┌──

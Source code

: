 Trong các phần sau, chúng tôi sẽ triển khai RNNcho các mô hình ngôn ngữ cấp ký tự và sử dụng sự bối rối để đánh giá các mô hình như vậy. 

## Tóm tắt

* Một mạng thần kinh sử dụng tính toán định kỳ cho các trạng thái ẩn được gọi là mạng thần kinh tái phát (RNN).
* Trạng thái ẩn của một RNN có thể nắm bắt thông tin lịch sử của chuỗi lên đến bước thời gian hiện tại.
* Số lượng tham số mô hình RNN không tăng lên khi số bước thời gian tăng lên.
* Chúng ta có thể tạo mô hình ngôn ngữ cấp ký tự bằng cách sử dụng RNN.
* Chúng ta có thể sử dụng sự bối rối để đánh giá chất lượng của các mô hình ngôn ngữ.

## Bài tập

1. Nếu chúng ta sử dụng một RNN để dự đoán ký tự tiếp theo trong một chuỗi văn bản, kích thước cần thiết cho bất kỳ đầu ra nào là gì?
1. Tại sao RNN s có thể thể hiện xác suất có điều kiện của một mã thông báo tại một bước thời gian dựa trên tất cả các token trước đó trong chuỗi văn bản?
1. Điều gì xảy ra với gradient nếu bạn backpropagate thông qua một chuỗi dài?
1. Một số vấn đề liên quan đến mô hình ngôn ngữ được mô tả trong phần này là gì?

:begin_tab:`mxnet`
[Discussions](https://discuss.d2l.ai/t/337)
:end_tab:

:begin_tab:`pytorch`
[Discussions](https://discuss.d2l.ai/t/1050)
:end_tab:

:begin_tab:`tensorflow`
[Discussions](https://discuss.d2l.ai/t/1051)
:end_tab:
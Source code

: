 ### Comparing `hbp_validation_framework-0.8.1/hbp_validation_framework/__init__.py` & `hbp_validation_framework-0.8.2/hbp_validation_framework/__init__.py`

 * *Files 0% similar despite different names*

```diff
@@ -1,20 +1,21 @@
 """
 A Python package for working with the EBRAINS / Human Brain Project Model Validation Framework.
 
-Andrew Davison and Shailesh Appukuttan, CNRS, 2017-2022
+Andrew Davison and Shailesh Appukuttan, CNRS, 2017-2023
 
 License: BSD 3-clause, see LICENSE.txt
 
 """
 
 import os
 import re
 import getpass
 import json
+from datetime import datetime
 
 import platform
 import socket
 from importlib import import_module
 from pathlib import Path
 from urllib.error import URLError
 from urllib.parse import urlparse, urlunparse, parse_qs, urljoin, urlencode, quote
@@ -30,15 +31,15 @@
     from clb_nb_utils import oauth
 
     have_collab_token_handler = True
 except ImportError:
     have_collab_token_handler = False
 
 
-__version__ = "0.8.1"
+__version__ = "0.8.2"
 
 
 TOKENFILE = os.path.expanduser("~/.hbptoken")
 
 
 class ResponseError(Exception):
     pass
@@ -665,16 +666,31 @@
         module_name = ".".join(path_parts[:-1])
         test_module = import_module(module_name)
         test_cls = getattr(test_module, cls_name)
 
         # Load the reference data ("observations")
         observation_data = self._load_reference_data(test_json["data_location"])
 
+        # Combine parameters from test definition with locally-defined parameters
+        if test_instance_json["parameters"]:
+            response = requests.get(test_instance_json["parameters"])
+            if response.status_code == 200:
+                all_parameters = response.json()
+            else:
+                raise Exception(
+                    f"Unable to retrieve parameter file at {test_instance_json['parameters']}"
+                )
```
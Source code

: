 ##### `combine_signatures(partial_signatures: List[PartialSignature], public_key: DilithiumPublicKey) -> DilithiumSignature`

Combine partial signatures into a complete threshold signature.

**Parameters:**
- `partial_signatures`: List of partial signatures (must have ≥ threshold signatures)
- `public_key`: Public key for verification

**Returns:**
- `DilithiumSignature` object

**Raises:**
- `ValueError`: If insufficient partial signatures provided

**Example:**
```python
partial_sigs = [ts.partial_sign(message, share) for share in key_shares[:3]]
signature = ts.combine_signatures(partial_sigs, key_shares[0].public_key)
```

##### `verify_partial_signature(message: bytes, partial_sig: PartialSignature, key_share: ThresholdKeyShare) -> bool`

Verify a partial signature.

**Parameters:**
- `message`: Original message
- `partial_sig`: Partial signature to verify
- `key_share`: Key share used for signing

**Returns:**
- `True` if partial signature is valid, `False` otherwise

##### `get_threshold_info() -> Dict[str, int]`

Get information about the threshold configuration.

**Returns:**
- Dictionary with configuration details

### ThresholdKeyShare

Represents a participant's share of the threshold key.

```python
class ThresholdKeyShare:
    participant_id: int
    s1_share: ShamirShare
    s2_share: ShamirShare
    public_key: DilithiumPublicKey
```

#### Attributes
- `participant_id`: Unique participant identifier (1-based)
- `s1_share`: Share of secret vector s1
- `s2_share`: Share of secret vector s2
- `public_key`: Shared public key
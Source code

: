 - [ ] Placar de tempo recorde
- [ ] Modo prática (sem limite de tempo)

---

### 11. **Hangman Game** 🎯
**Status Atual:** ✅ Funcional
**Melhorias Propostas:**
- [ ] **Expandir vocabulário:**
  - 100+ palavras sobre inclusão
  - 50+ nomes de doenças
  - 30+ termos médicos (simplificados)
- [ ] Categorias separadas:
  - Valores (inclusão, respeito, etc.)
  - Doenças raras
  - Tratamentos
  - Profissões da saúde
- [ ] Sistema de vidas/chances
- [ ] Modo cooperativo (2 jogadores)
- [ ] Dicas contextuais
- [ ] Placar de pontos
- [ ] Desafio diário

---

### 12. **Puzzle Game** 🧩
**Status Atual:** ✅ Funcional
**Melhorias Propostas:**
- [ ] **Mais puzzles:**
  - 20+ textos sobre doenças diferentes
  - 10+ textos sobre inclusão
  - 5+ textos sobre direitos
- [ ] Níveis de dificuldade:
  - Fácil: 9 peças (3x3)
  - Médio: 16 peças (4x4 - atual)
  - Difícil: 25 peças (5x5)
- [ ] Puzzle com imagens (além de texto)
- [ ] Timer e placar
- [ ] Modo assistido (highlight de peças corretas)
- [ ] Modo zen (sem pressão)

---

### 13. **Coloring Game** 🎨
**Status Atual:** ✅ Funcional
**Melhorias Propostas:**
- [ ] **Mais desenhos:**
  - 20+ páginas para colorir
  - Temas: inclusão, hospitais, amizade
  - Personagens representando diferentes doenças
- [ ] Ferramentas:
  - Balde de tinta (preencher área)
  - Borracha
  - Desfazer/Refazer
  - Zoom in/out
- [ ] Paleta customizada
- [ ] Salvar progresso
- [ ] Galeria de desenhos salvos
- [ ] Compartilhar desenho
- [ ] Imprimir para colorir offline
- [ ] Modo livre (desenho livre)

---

└──

# [Work order]
This exercise calls for an exact reproduction of the material.

# [Solved problem]
Source code

: Trong các phần sau, chúng tôi sẽ triển khai RNNcho các mô hình ngôn ngữ cấp ký tự và sử dụng sự bối rối để đánh giá các mô hình như vậy. 

## Tóm tắt

* Một mạng thần kinh sử dụng tính toán định kỳ cho các trạng thái ẩn được gọi là mạng thần kinh tái phát (RNN).
* Trạng thái ẩn của một RNN có thể nắm bắt thông tin lịch sử của chuỗi lên đến bước thời gian hiện tại.
* Số lượng tham số mô hình RNN không tăng lên khi số bước thời gian tăng lên.
* Chúng ta có thể tạo mô hình ngôn ngữ cấp ký tự bằng cách sử dụng RNN.
* Chúng ta có thể sử dụng sự bối rối để đánh giá chất lượng của các mô hình ngôn ngữ.

## Bài tập

1. Nếu chúng ta sử dụng một RNN để dự đoán ký tự tiếp theo trong một chuỗi văn bản, kích thước cần thiết cho bất kỳ đầu ra nào là gì?
1. Tại sao RNN s có thể thể hiện xác suất có điều kiện của một mã thông báo tại một bước thời gian dựa trên tất cả các token trước đó trong chuỗi văn bản?
1. Điều gì xảy ra với gradient nếu bạn backpropagate thông qua một chuỗi dài?
1. Một số vấn đề liên quan đến mô hình ngôn ngữ được mô tả trong phần này là gì?

:begin_tab:`mxnet`
[Discussions](https://discuss.d2l.ai/t/337)
:end_tab:

:begin_tab:`pytorch`
[Discussions](https://discuss.d2l.ai/t/1050)
:end_tab:

:begin_tab:`tensorflow`
[Discussions](https://discuss.d2l.ai/t/1051)
:end_tab:
Source code

: ### Comparing `hbp_validation_framework-0.8.1/hbp_validation_framework/__init__.py` & `hbp_validation_framework-0.8.2/hbp_validation_framework/__init__.py`

 * *Files 0% similar despite different names*

```diff
@@ -1,20 +1,21 @@
 """
 A Python package for working with the EBRAINS / Human Brain Project Model Validation Framework.
 
-Andrew Davison and Shailesh Appukuttan, CNRS, 2017-2022
+Andrew Davison and Shailesh Appukuttan, CNRS, 2017-2023
 
 License: BSD 3-clause, see LICENSE.txt
 
 """
 
 import os
 import re
 import getpass
 import json
+from datetime import datetime
 
 import platform
 import socket
 from importlib import import_module
 from pathlib import Path
 from urllib.error import URLError
 from urllib.parse import urlparse, urlunparse, parse_qs, urljoin, urlencode, quote
@@ -30,15 +31,15 @@
     from clb_nb_utils import oauth
 
     have_collab_token_handler = True
 except ImportError:
     have_collab_token_handler = False
 
 
-__version__ = "0.8.1"
+__version__ = "0.8.2"
 
 
 TOKENFILE = os.path.expanduser("~/.hbptoken")
 
 
 class ResponseError(Exception):
     pass
@@ -665,16 +666,31 @@
         module_name = ".".join(path_parts[:-1])
         test_module = import_module(module_name)
         test_cls = getattr(test_module, cls_name)
 
         # Load the reference data ("observations")
         observation_data = self._load_reference_data(test_json["data_location"])
 
+        # Combine parameters from test definition with locally-defined parameters
+        if test_instance_json["parameters"]:
+            response = requests.get(test_instance_json["parameters"])
+            if response.status_code == 200:
+                all_parameters = response.json()
+            else:
+                raise Exception(
+                    f"Unable to retrieve parameter file at {test_instance_json['parameters']}"
+                )
```
Source code

: ##### `combine_signatures(partial_signatures: List[PartialSignature], public_key: DilithiumPublicKey) -> DilithiumSignature`

Combine partial signatures into a complete threshold signature.

**Parameters:**
- `partial_signatures`: List of partial signatures (must have ≥ threshold signatures)
- `public_key`: Public key for verification

**Returns:**
- `DilithiumSignature` object

**Raises:**
- `ValueError`: If insufficient partial signatures provided

**Example:**
```python
partial_sigs = [ts.partial_sign(message, share) for share in key_shares[:3]]
signature = ts.combine_signatures(partial_sigs, key_shares[0].public_key)
```

##### `verify_partial_signature(message: bytes, partial_sig: PartialSignature, key_share: ThresholdKeyShare) -> bool`

Verify a partial signature.

**Parameters:**
- `message`: Original message
- `partial_sig`: Partial signature to verify
- `key_share`: Key share used for signing

**Returns:**
- `True` if partial signature is valid, `False` otherwise

##### `get_threshold_info() -> Dict[str, int]`

Get information about the threshold configuration.

**Returns:**
- Dictionary with configuration details

### ThresholdKeyShare

Represents a participant's share of the threshold key.

```python
class ThresholdKeyShare:
    participant_id: int
    s1_share: ShamirShare
    s2_share: ShamirShare
    public_key: DilithiumPublicKey
```

#### Attributes
- `participant_id`: Unique participant identifier (1-based)
- `s1_share`: Share of secret vector s1
- `s2_share`: Share of secret vector s2
- `public_key`: Shared public key
Source code

: - [ ] Placar de tempo recorde
- [ ] Modo prática (sem limite de tempo)

---

### 11. **Hangman Game** 🎯
**Status Atual:** ✅ Funcional
**Melhorias Propostas:**
- [ ] **Expandir vocabulário:**
  - 100+ palavras sobre inclusão
  - 50+ nomes de doenças
  - 30+ termos médicos (simplificados)
- [ ] Categorias separadas:
  - Valores (inclusão, respeito, etc.)
  - Doenças raras
  - Tratamentos
  - Profissões da saúde
- [ ] Sistema de vidas/chances
- [ ] Modo cooperativo (2 jogadores)
- [ ] Dicas contextuais
- [ ] Placar de pontos
- [ ] Desafio diário

---

### 12. **Puzzle Game** 🧩
**Status Atual:** ✅ Funcional
**Melhorias Propostas:**
- [ ] **Mais puzzles:**
  - 20+ textos sobre doenças diferentes
  - 10+ textos sobre inclusão
  - 5+ textos sobre direitos
- [ ] Níveis de dificuldade:
  - Fácil: 9 peças (3x3)
  - Médio: 16 peças (4x4 - atual)
  - Difícil: 25 peças (5x5)
- [ ] Puzzle com imagens (além de texto)
- [ ] Timer e placar
- [ ] Modo assistido (highlight de peças corretas)
- [ ] Modo zen (sem pressão)

---

### 13. **Coloring Game** 🎨
**Status Atual:** ✅ Funcional
**Melhorias Propostas:**
- [ ] **Mais desenhos:**
  - 20+ páginas para colorir
  - Temas: inclusão, hospitais, amizade
  - Personagens representando diferentes doenças
- [ ] Ferramentas:
  - Balde de tinta (preencher área)
  - Borracha
  - Desfazer/Refazer
  - Zoom in/out
- [ ] Paleta customizada
- [ ] Salvar progresso
- [ ] Galeria de desenhos salvos
- [ ] Compartilhar desenho
- [ ] Imprimir para colorir offline
- [ ] Modo livre (desenho livre)

---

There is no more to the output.